Accuser takes stand in court-martial of Scott sergeant in sex assault case
The court-martial trial of an Air Force technical sergeant facing a charge of aggravated sexual assault and causing bodily harm resumed Wednesday morning at Scott Air Force Base, with the focal point the testimony of the female accuser.
Tech Sgt. Isaac O. Concey, a member of the 375th Aerospace Medicine Squadron, is accused of inappropriately touching an enlisted female airman’s genitals without her consent while she slept in Germany in early May 2011.
The accuser was called to the witness stand Wednesday morning, testifying about events that led up to the night sometime in mid- to late May 2011, when Concey allegedly assaulted her.

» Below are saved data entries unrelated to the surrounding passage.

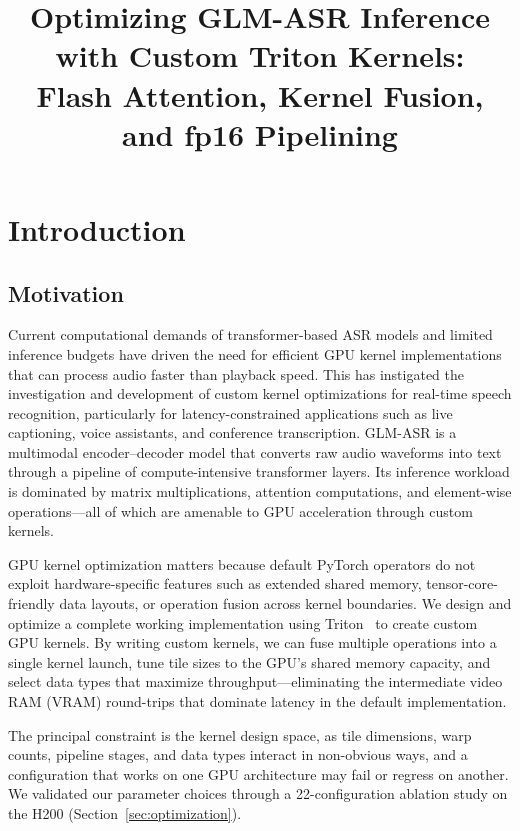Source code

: \documentclass{article}
\title{Optimizing GLM-ASR Inference with Custom Triton Kernels:\\Flash Attention, Kernel Fusion, and fp16 Pipelining}
\begin{document}
\maketitle


\section{Introduction}\label{sec:motivation}

\subsection{Motivation}

Current computational demands of transformer-based ASR models and limited inference budgets have driven the need for efficient GPU kernel implementations that can process audio faster than playback speed.
This has instigated the investigation and development of custom kernel optimizations for real-time speech recognition, particularly for latency-constrained applications such as live captioning, voice assistants, and conference transcription.
GLM-ASR is a multimodal encoder--decoder model that converts raw audio waveforms into text through a pipeline of compute-intensive transformer layers.
Its inference workload is dominated by matrix multiplications, attention computations, and element-wise operations---all of which are amenable to GPU acceleration through custom kernels.

GPU kernel optimization matters because default PyTorch operators do not exploit hardware-specific features such as extended shared memory, tensor-core-friendly data layouts, or operation fusion across kernel boundaries.
We design and optimize a complete working implementation using Triton~\citep{tillet2019triton} to create custom GPU kernels.
By writing custom kernels, we can fuse multiple operations into a single kernel launch, tune tile sizes to the GPU's shared memory capacity, and select data types that maximize throughput---eliminating the intermediate video RAM (VRAM) round-trips that dominate latency in the default implementation.

The principal constraint is the kernel design space, as tile dimensions, warp counts, pipeline stages, and data types interact in non-obvious ways, and a configuration that works on one GPU architecture may fail or regress on another.
We validated our parameter choices through a 22-configuration ablation study on the H200 (Section~\ref{sec:optimization}).
\end{document}
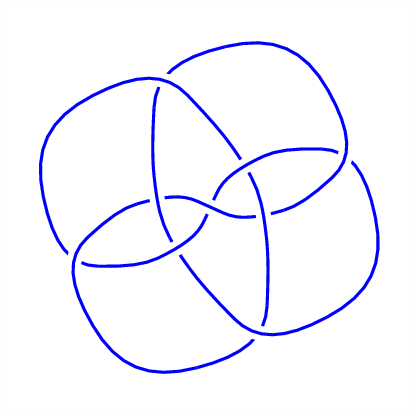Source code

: \begin{figure}[H]
\begin{minipage}[b]{.18\linewidth}
	\end{minipage}
	\begin{minipage}[b]{.18\linewidth}
		\centering
		\includegraphics[width=\linewidth]{../data/9_40.png}
	\end{minipage}
\end{figure}
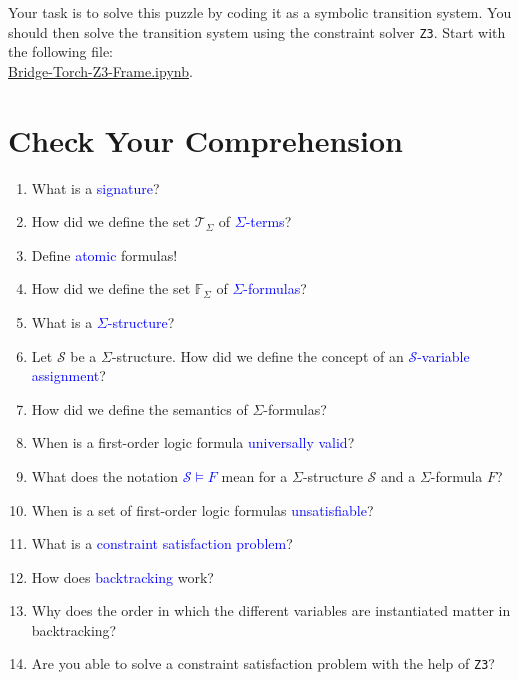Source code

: \noindent
Your task is to solve this puzzle by coding it as a symbolic transition system.  You should then solve the
transition system using the constraint solver \texttt{Z3}.
Start with the following file:
\\[0.2cm]
\hspace*{1.3cm}
\href{https://github.com/karlstroetmann/Logic/blob/master/Java/Chapter-5/Bridge-Torch-Z3-Frame.ipynb}{Bridge-Torch-Z3-Frame.ipynb}.
\eox


\section{Check Your Comprehension}
\begin{enumerate}
\item What is a \textcolor{blue}{signature}?
\item How did we define the set $\mathcal{T}_\Sigma$ of \textcolor{blue}{$\Sigma$-terms}?
\item Define \textcolor{blue}{atomic} formulas!
\item How did we define the set $\mathbb{F}_\Sigma$ of \textcolor{blue}{$\Sigma$-formulas}?
\item What is a \textcolor{blue}{$\Sigma$-structure}?
\item Let $\mathcal{S}$ be a $\Sigma$-structure. How did we define the concept of
      an \textcolor{blue}{$\mathcal{S}$-variable assignment}?
\item How did we define the semantics of $\Sigma$-formulas?
\item When is a first-order logic formula \textcolor{blue}{universally valid}?
\item What does the notation \textcolor{blue}{$\mathcal{S} \models F$} mean for a $\Sigma$-structure $\mathcal{S}$ and a
      $\Sigma$-formula $F$?
\item When is a set of first-order logic formulas \textcolor{blue}{unsatisfiable}?
\item What is a \textcolor{blue}{constraint satisfaction problem}?
\item How does \textcolor{blue}{backtracking} work?
\item Why does the order in which the different variables are instantiated matter in backtracking?
\item Are you able to solve a constraint satisfaction problem with the help of \texttt{Z3}?
\end{enumerate}

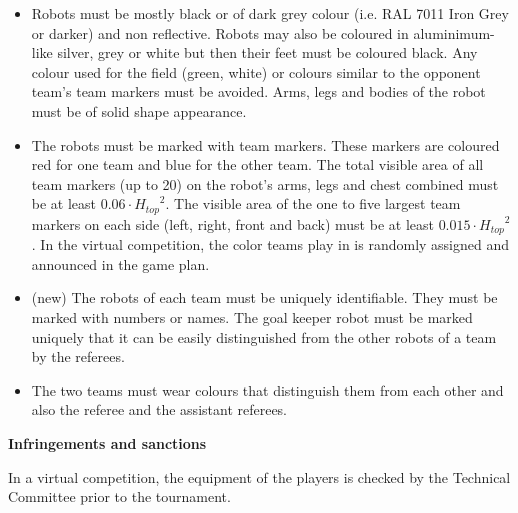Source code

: \begin{itemize}
\item {}Robots must be mostly black or of dark grey colour (i.e.
  RAL 7011 Iron Grey or darker) and non reflective. Robots may also be coloured
  in aluminimum-like silver, grey or white but then their feet must be coloured
  black. Any colour used for the field (green, white) or colours similar to the
  opponent team's team markers must be avoided. Arms, legs and bodies of the
  robot must be of solid shape appearance.
\item {}The robots must be marked with team markers.
      These markers are coloured red for one team and blue for the other team.
      The total visible area of all team markers (up to 20) on the robot's arms,
      legs and chest combined must be at least $0.06\cdot {H_{top}}^2$.
      The visible area of the one to five largest team markers on each side
      (left, right, front and back) must be at least $0.015\cdot {H_{top}}^2$.
      In the virtual competition, the color teams play in is randomly assigned and announced in the game plan.

\item (new) The robots of each team must be uniquely identifiable. They must be marked with numbers or names. The goal keeper robot must be marked uniquely that it can be easily distinguished from the other robots of a team by the referees.
\item The two teams must wear colours that distinguish them from each other and also the referee and the assistant referees.
\end{itemize}

\bigskip

{\bfseries Infringements and sanctions}

\headlinebox

In a virtual competition, the equipment of the players is checked by the Technical Committee prior to the tournament.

The woman acknowledged drinking heavily that night at a nearby bar, and falling asleep on the couch at a friend’s apartment. The woman said she awoke in a bed, naked from the waist down.
“When I opened my eyes, I saw Sgt. Concey with his fingers inside me,” she said. “I didn’t have any shorts on or underwear.”
Defense attorney Matthew Radefeld used his opportunity to cross-examine the woman to impeach her credibility. He tried to do so by underscoring gaps in her memory and discrepancies in her testimony compared to the accounts she gave the Air Force Office of Special Investigation during an interview she provided nearly a year ago, when she filed the charges against Concey.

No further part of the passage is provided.